"A lot of us used the three of them as an escape when you're homesick," Duke said.
But, as CBS News national correspondent Jeff Glor reports, the dogs did much more than keep him company.
"I firmly believe I wouldn't be here today if it weren't for him," Duke said.
On a February night, a suicide bomber tried to get into Duke's barracks. But the dogs began barking and biting the intruder. The attacker blew himself up before he could kill 50 soldiers inside.
Sasha was severely injured and had to be put down. But Rufus and Target were both nursed back to health. Duke returned home a month later - the dogs had to stay behind.
As another soldier kept an eye on the dogs, Duke wrote a letter to a veterans assistance group called "Hope for the Warriors." In the letter, Duke requested bringing the dogs home to him.
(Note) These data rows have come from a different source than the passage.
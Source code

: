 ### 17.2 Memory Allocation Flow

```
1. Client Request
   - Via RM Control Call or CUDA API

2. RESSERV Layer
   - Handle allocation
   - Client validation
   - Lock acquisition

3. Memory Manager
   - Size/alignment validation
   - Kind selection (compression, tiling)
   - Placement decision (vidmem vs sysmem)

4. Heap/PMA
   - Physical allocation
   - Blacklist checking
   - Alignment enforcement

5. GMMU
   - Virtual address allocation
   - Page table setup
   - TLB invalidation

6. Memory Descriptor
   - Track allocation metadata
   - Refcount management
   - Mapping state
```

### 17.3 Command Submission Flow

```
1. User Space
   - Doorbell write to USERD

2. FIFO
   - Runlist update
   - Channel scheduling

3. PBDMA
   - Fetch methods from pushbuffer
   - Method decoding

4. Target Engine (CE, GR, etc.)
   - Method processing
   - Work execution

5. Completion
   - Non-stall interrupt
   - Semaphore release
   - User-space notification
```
"This was going to mean a lot to him," said Robin Kelleher, President of Hope for the Warriors. "So whatever we needed to do to get this wish done we were going to do that."
Other organizations heard about the story, too. A Facebook page went up, and raised $21,000 in less than 3 months - enough for the dogs to leave Afghanistan.
This week, Rufus and Target finally arrived in the U.S. Today, in Atlanta, they were reunited for the first time with Duke and his wife.
Target will live in Arizona with another soldier, while Rufus will stay with the Dukes.
"To think that I'm going to have him for the rest of my life - it's exciting," Duke said.
Exciting because he knows he wouldn't be here if it wasn't for the dogs. Now they wouldn't be here if it wasn't for Duke.